Shooting victims Michael Harris, 40, of California, and Sherry Huddleston, 44, of New Castle, testified about what they went through March 14 after the shooting started. Bartender Maurice Perkins also talked about what he saw. They described chaos, with panicked club patrons fleeing as a man opened fire after a fight broke out in the back of the room.

Huddleston was sitting at the bar. She was shot once in the leg as the shooter’s arm moved back and forth while he fired at the third victim, Jory Malone, 26, who was on the floor at the time, she said.

Harris said he was shot four times after he tried to help a security guard break up the fight.

Malone, 26, of New Castle, could not testify because of his condition. His father, Billy Malone, testified about his son’s injuries, which included a gunshot wound to the head. He was shot five times.

Perkins said he got to the bar around 11:30 p.m. A short time later, he heard someone say a fight had broken out, and there was a call to turn on the lights. He said that from his position at the bar, he saw Harden “come up from the back of the bar, shooting.” He said he saw Malone and Harris on the floor. Then, he said, he saw Harden run out of the club.

Harris, who was in New Castle visiting someone, said he got to the club that night around 10:30 or 10:45. When the fight broke out, he said, he saw the security guard struggling and went to help.
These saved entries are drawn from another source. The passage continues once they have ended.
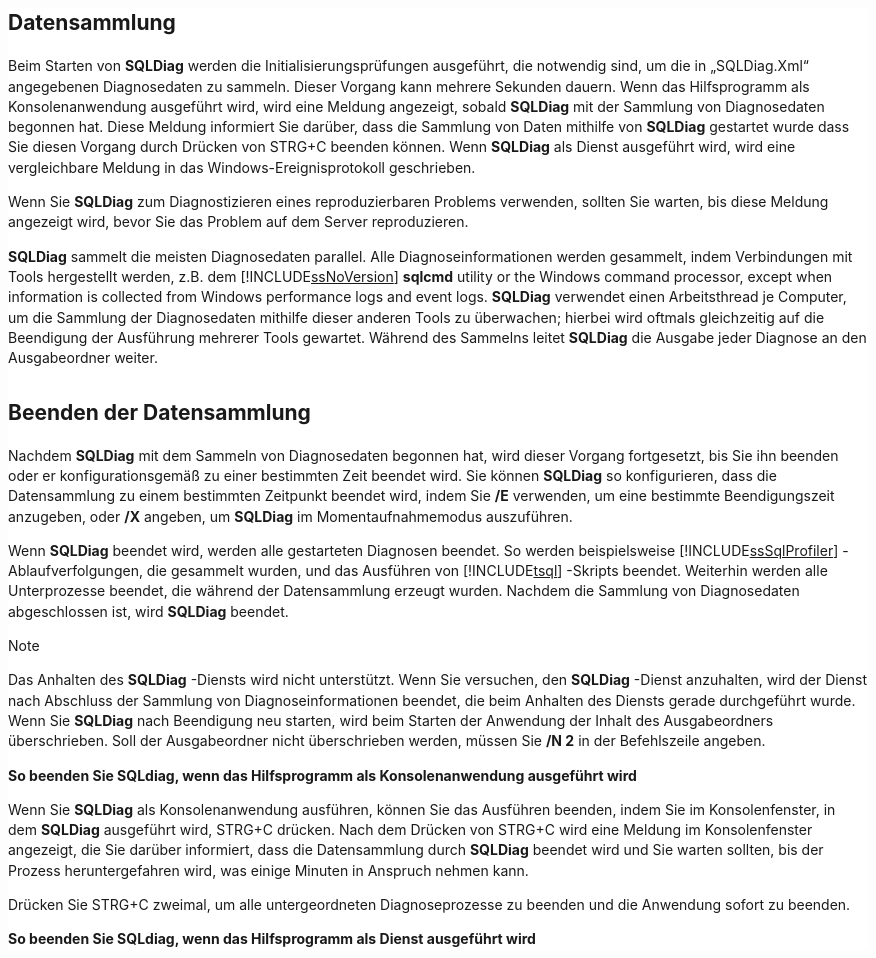 ## <a name="data-collection-process"></a>Datensammlung  
 Beim Starten von **SQLDiag** werden die Initialisierungsprüfungen ausgeführt, die notwendig sind, um die in „SQLDiag.Xml“ angegebenen Diagnosedaten zu sammeln. Dieser Vorgang kann mehrere Sekunden dauern. Wenn das Hilfsprogramm als Konsolenanwendung ausgeführt wird, wird eine Meldung angezeigt, sobald **SQLDiag** mit der Sammlung von Diagnosedaten begonnen hat. Diese Meldung informiert Sie darüber, dass die Sammlung von Daten mithilfe von **SQLDiag** gestartet wurde dass Sie diesen Vorgang durch Drücken von STRG+C beenden können. Wenn **SQLDiag** als Dienst ausgeführt wird, wird eine vergleichbare Meldung in das Windows-Ereignisprotokoll geschrieben.  
  
 Wenn Sie **SQLDiag** zum Diagnostizieren eines reproduzierbaren Problems verwenden, sollten Sie warten, bis diese Meldung angezeigt wird, bevor Sie das Problem auf dem Server reproduzieren.  
  
 **SQLDiag** sammelt die meisten Diagnosedaten parallel. Alle Diagnoseinformationen werden gesammelt, indem Verbindungen mit Tools hergestellt werden, z.B. dem [!INCLUDE[ssNoVersion](../includes/ssnoversion-md.md)] **sqlcmd** utility or the Windows command processor, except when information is collected from Windows performance logs and event logs. **SQLDiag** verwendet einen Arbeitsthread je Computer, um die Sammlung der Diagnosedaten mithilfe dieser anderen Tools zu überwachen; hierbei wird oftmals gleichzeitig auf die Beendigung der Ausführung mehrerer Tools gewartet. Während des Sammelns leitet **SQLDiag** die Ausgabe jeder Diagnose an den Ausgabeordner weiter.  
  
## <a name="stopping-data-collection"></a>Beenden der Datensammlung  
 Nachdem **SQLDiag** mit dem Sammeln von Diagnosedaten begonnen hat, wird dieser Vorgang fortgesetzt, bis Sie ihn beenden oder er konfigurationsgemäß zu einer bestimmten Zeit beendet wird. Sie können **SQLDiag** so konfigurieren, dass die Datensammlung zu einem bestimmten Zeitpunkt beendet wird, indem Sie **/E** verwenden, um eine bestimmte Beendigungszeit anzugeben, oder **/X** angeben, um **SQLDiag** im Momentaufnahmemodus auszuführen.  
  
 Wenn **SQLDiag** beendet wird, werden alle gestarteten Diagnosen beendet. So werden beispielsweise [!INCLUDE[ssSqlProfiler](../includes/sssqlprofiler-md.md)] -Ablaufverfolgungen, die gesammelt wurden, und das Ausführen von [!INCLUDE[tsql](../includes/tsql-md.md)] -Skripts beendet. Weiterhin werden alle Unterprozesse beendet, die während der Datensammlung erzeugt wurden. Nachdem die Sammlung von Diagnosedaten abgeschlossen ist, wird **SQLDiag** beendet.  
  
> [!NOTE]  
>  Das Anhalten des **SQLDiag** -Diensts wird nicht unterstützt. Wenn Sie versuchen, den **SQLDiag** -Dienst anzuhalten, wird der Dienst nach Abschluss der Sammlung von Diagnoseinformationen beendet, die beim Anhalten des Diensts gerade durchgeführt wurde. Wenn Sie **SQLDiag** nach Beendigung neu starten, wird beim Starten der Anwendung der Inhalt des Ausgabeordners überschrieben. Soll der Ausgabeordner nicht überschrieben werden, müssen Sie **/N 2** in der Befehlszeile angeben.  
  
 **So beenden Sie SQLdiag, wenn das Hilfsprogramm als Konsolenanwendung ausgeführt wird**  
  
 Wenn Sie **SQLDiag** als Konsolenanwendung ausführen, können Sie das Ausführen beenden, indem Sie im Konsolenfenster, in dem **SQLDiag** ausgeführt wird, STRG+C drücken. Nach dem Drücken von STRG+C wird eine Meldung im Konsolenfenster angezeigt, die Sie darüber informiert, dass die Datensammlung durch **SQLDiag** beendet wird und Sie warten sollten, bis der Prozess heruntergefahren wird, was einige Minuten in Anspruch nehmen kann.  
  
 Drücken Sie STRG+C zweimal, um alle untergeordneten Diagnoseprozesse zu beenden und die Anwendung sofort zu beenden.  
  
 **So beenden Sie SQLdiag, wenn das Hilfsprogramm als Dienst ausgeführt wird**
He was shot four times, including once in the stomach, and was in St. Elizabeth Health Center in Youngstown for two weeks.

“My intestines were taken out,” he said. He suffered nerve damage, he said. “My leg is in constant pain.”

Harris did not identify Harden as the shooter, however.

“It was dark. I didn’t see who shot me. If that’s the dude that shot me, I want justice,” he said, looking at Harden.

Huddleston said she got to the club at 11:35 p.m. She ordered ice water at the bar and it wasn’t long afterward, she said, that “I heard all this hollering and screaming.”

She said she saw Harden shooting Malone, who was on the floor. “His arm shifted, and he shot me in the leg,” she said. She was hospitalized for five days and is still under a doctor’s care, she said.

Billy Malone testified his son spent a month at St. Elizabeth’s. He was shot in the head, chest, under his ribs, through an arm and through a leg.

“He’s still limping. His arm is still messed up,” Billy Malone said.

Harden is charged with two counts of criminal attempted homicide, six counts of aggravated assault, six counts of simple assault, three counts of reckless endangerment and one count of discharging a firearm in an occupied structure.

He was identified as a suspect, said assistant district attorney Daniel Soom, after Shenango Township police indicated two men from Philadelphia who were staying at an area hotel reported they’d had money stolen from their room.

Witnesses had said the shooter was from Philadelphia, according to an affidavit of probable cause on file with the central court.

Harden was found in Texas in April, Soom said. He’s now in the Lawrence County prison on $500,000 bond.